We study the algorithmic complexity of Maker-Breaker games played on the edge sets of general graphs. We mainly consider the perfect matching game and the $H$-game. Maker wins if she claims the edges of a perfect matching in the first, and a copy of a fixed graph $H$ in the second. We prove that deciding who wins the perfect matching game and the $H$-game is PSPACE-complete, even for the latter in small-diameter graphs if $H$ is a tree. Toward finding the smallest graph $H$ for which the $H$-game is PSPACE-complete, we also prove that such an $H$ of order 51 and size 57 exists. We then give several positive results for the $H$-game. As the $H$-game is already PSPACE-complete when $H$ is a tree, we mainly consider the case where $H$ belongs to a subclass of trees. In particular, we design two linear-time algorithms, both based on structural characterizations, to decide the winners of the $P_4$-game in general graphs and the $K_{1,\ell}$-game in trees. Then, we prove that the $K_{1,\ell}$-game in any graph, and the $H$-game in trees are both FPT parameterized by the length of the game, notably adding to the short list of games with this property, which is of independent interest. Another natural direction to take is to consider the $H$-game when $H$ is a cycle. While we were unable to resolve this case, we prove that the related arboricity-$k$ game is polynomial-time solvable. In particular, when $k=2$, Maker wins this game if she claims the edges of any cycle.

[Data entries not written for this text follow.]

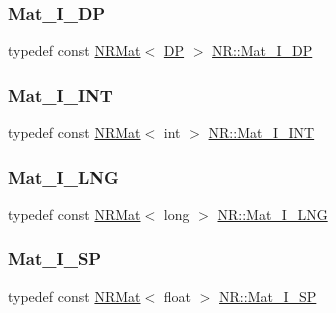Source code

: \mbox{\label{namespaceNR_a2b8abfda8fffad6ba0a1b5a4c0773dbf}} 
\subsubsection{\texorpdfstring{Mat\_I\_DP}{Mat\_I\_DP}}
{\footnotesize\ttfamily typedef const \mbox{\hyperlink{classNR_1_1NRMat}{N\+R\+Mat}}$<$ \mbox{\hyperlink{namespaceNR_af6ff762dd605ff477b8e52387253a02a}{DP}} $>$ \mbox{\hyperlink{namespaceNR_a2b8abfda8fffad6ba0a1b5a4c0773dbf}{N\+R\+::\+Mat\+\_\+\+I\+\_\+\+DP}}}

\mbox{\label{namespaceNR_a1e59f4068736f6f8a60d68e927e65a08}} 
\subsubsection{\texorpdfstring{Mat\_I\_INT}{Mat\_I\_INT}}
{\footnotesize\ttfamily typedef const \mbox{\hyperlink{classNR_1_1NRMat}{N\+R\+Mat}}$<$ int $>$ \mbox{\hyperlink{namespaceNR_a1e59f4068736f6f8a60d68e927e65a08}{N\+R\+::\+Mat\+\_\+\+I\+\_\+\+I\+NT}}}

\mbox{\label{namespaceNR_a743683745c8482fdcc884b1c720724fc}} 
\subsubsection{\texorpdfstring{Mat\_I\_LNG}{Mat\_I\_LNG}}
{\footnotesize\ttfamily typedef const \mbox{\hyperlink{classNR_1_1NRMat}{N\+R\+Mat}}$<$ long $>$ \mbox{\hyperlink{namespaceNR_a743683745c8482fdcc884b1c720724fc}{N\+R\+::\+Mat\+\_\+\+I\+\_\+\+L\+NG}}}

\mbox{\label{namespaceNR_a061a8b183608807da47c75755802abfd}} 
\subsubsection{\texorpdfstring{Mat\_I\_SP}{Mat\_I\_SP}}
{\footnotesize\ttfamily typedef const \mbox{\hyperlink{classNR_1_1NRMat}{N\+R\+Mat}}$<$ float $>$ \mbox{\hyperlink{namespaceNR_a061a8b183608807da47c75755802abfd}{N\+R\+::\+Mat\+\_\+\+I\+\_\+\+SP}}}

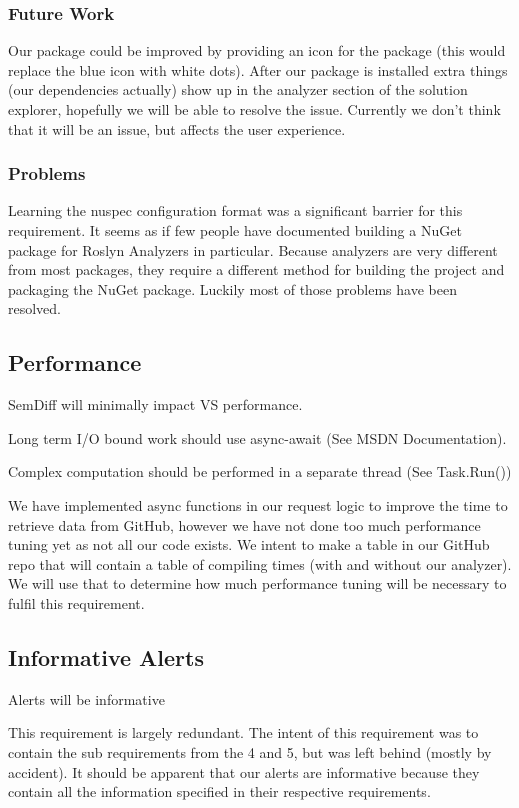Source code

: \documentclass[10pt,draftclsnofoot,onecolumn]{IEEEtran}
\begin{document}
\subsubsection{Future Work}
Our package could be improved by providing an icon for the package (this would replace the blue icon with white dots). After our package is installed extra things (our dependencies actually) show up in the analyzer section of the solution explorer, hopefully we will be able to resolve the issue. Currently we don’t think that it will be an issue, but affects the user experience.

\subsubsection{Problems}
Learning the nuspec configuration format was a significant barrier for this requirement. It seems as if few people have documented building a NuGet package for Roslyn Analyzers in particular. Because analyzers are very different from most packages, they require a different method for building the project and packaging the NuGet package. Luckily most of those problems have been resolved.

\subsection{Performance}
SemDiff will minimally impact VS performance.

Long term I/O bound work should use async-await (See MSDN Documentation).

Complex computation should be performed in a separate thread (See Task.Run())

We have implemented async functions in our request logic to improve the time to retrieve data from GitHub, however we have not done too much performance tuning yet as not all our code exists. We intent to make a table in our GitHub repo that will contain a table of compiling times (with and without our analyzer). We will use that to determine how much performance tuning will be necessary to fulfil this requirement.

\subsection{Informative Alerts}
Alerts will be informative

This requirement is largely redundant. The intent of this requirement was to contain the sub requirements from the 4 and 5, but was left behind (mostly by accident). It should be apparent that our alerts are informative because they contain all the information specified in their respective requirements.
\end{document}
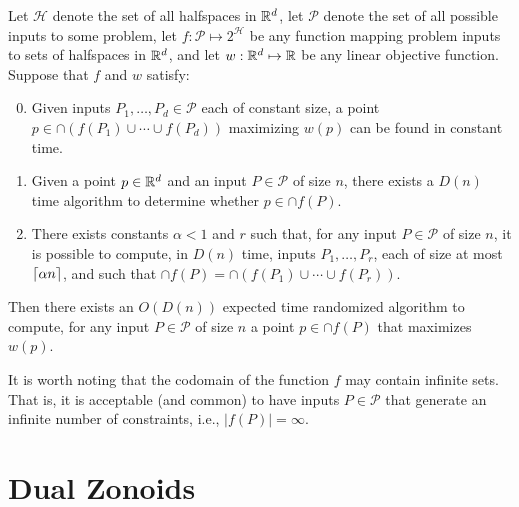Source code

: \documentclass[lotsofwhite]{patmorin}
\begin{document}
\begin{thm}[Chan 2004]
Let $\mathcal{H}$ denote the set of all halfspaces in $\mathbb{R}^d$,
let $\mathcal{P}$ denote the set of all possible inputs to some problem, 
let $f:\mathcal{P}\mapsto 2^{\mathcal{H}}$ be any function mapping 
problem inputs to sets of halfspaces in $\mathbb{R}^d$,
and let $w:\mathbb{R}^d\mapsto \mathbb{R}$ be
any linear objective function.  Suppose that $f$ and $w$ satisfy:
\begin{enumerate}
\setcounter{enumi}{-1}
\item Given inputs $P_1,\ldots,P_d\in\mathcal{P}$ each of constant
size, a point $p\in\cap (f(P_1)\cup\cdots\cup f(P_d))$ maximizing
$w(p)$ can be found in constant time.

\item Given a point $p\in\mathbb{R}^d$ and an input $P\in\mathcal{P}$
of size $n$, there exists a $D(n)$ time algorithm to determine whether
$p\in\cap f(P)$.

\item There exists constants $\alpha < 1$ and $r$ such that, for any
input $P\in\mathcal{P}$ of size $n$, it is possible to compute, in
$D(n)$ time, inputs $P_1,\ldots,P_r$, each of size at most
$\left\lceil \alpha n \right\rceil$, and such that $\cap f(P) =
\cap(f(P_1)\cup\cdots\cup f(P_r))$.

\end{enumerate}
Then there exists an $O(D(n))$ expected time randomized algorithm to
compute, for any input $P\in\mathcal{P}$ of size $n$ a point
$p\in\cap f(P)$ that maximizes $w(p)$.
\end{thm}

It is worth noting that the codomain of the function $f$ may contain
infinite sets.  That is, it is acceptable (and common) to have inputs
$P\in\mathcal{P}$ that generate an infinite number of constraints,
i.e., $|f(P)|=\infty$.


\section{Dual Zonoids}
\end{document}
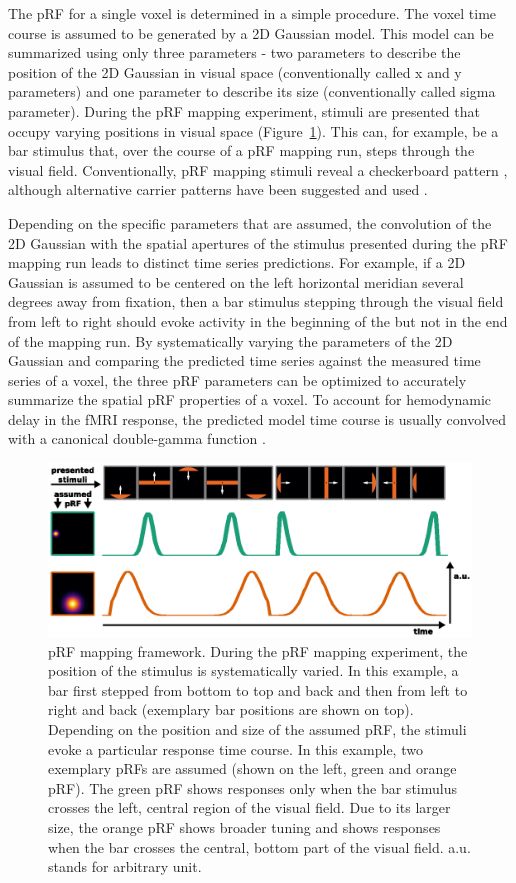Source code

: The pRF for a single voxel is determined in a simple procedure. The voxel time course is assumed to be generated by a 2D Gaussian model. This model can be summarized using only three parameters - two parameters to describe the position of the 2D Gaussian in visual space (conventionally called x and y parameters) and one parameter to describe its size (conventionally called sigma parameter). During the pRF mapping experiment, stimuli are presented that occupy varying positions in visual space (Figure~\ref{fig:prf}). This can, for example, be a bar stimulus that, over the course of a pRF mapping run, steps through the visual field. Conventionally, pRF mapping stimuli reveal a checkerboard pattern \parencite{Dumoulin2008}, although alternative carrier patterns have been suggested and used \parencite{Alvarez2015}.

Depending on the specific parameters that are assumed, the convolution of the 2D Gaussian with the spatial apertures of the stimulus presented during the pRF mapping run leads to distinct time series predictions. For example, if a 2D Gaussian is assumed to be centered on the left horizontal meridian several degrees away from fixation, then a bar stimulus stepping through the visual field from left to right should evoke activity in the beginning of the but not in the end of the mapping run. By systematically varying the parameters of the 2D Gaussian and comparing the predicted time series against the measured time series of a voxel, the three pRF parameters can be optimized to accurately summarize the spatial pRF properties of a voxel. To account for hemodynamic delay in the fMRI response, the predicted model time course is usually convolved with a canonical double-gamma function \parencite{Friston1998}.

\begin{figure}[!htb]
\centering
\includegraphics[width=\textwidth]{figures/chapter_01/fig2.eps}
\caption{pRF mapping framework. During the pRF mapping experiment, the position of the stimulus is systematically varied. In this example, a bar first stepped from bottom to top and back and then from left to right and back (exemplary bar positions are shown on top). Depending on the position and size of the assumed pRF, the stimuli evoke a particular response time course. In this example, two exemplary pRFs are assumed (shown on the left, green and orange pRF). The green pRF shows responses only when the bar stimulus crosses the left, central region of the visual field. Due to its larger size, the orange pRF shows broader tuning and shows responses when the bar crosses the central, bottom part of the visual field. a.u. stands for arbitrary unit.}
\label{fig:prf} 
\end{figure}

翻译：本文研究了在一般图边集上进行的Maker-Breaker游戏的算法复杂度。我们主要考察完美匹配游戏和$H$-游戏：在第一种游戏中，若Maker占据的边构成一个完美匹配则获胜；在第二种游戏中，若Maker占据的边包含一个固定图$H$的副本则获胜。我们证明了判定完美匹配游戏与$H$-游戏的获胜方均为PSPACE完全问题，即使对于后者在直径较小的图中（当$H$为树时）亦然。为寻找使$H$-游戏具有PSPACE完全性的最小图$H$，我们进一步证明存在一个阶数为51、边数为57的图$H$满足该性质。随后我们针对$H$-游戏给出若干正面结果。鉴于当$H$为树时$H$-游戏已是PSPACE完全的，我们主要研究$H$属于树之子类的情况。特别地，基于结构特征我们设计了两种线性时间算法，分别用于判定一般图中$P_4$-游戏的获胜方以及树中$K_{1,\ell}$-游戏的获胜方。接着我们证明，任意图中的$K_{1,\ell}$-游戏以及树中的$H$-游戏均是关于游戏长度的固定参数可解（FPT）问题，这为具有该性质的游戏短列表增添了新案例，具有独立研究价值。另一个自然的研究方向是考虑$H$为环时的$H$-游戏。虽然未能完全解决该情形，但我们证明了相关的树性-$k$游戏可在多项式时间内求解。特别地，当$k=2$时，若Maker占据的边包含任意环则获胜。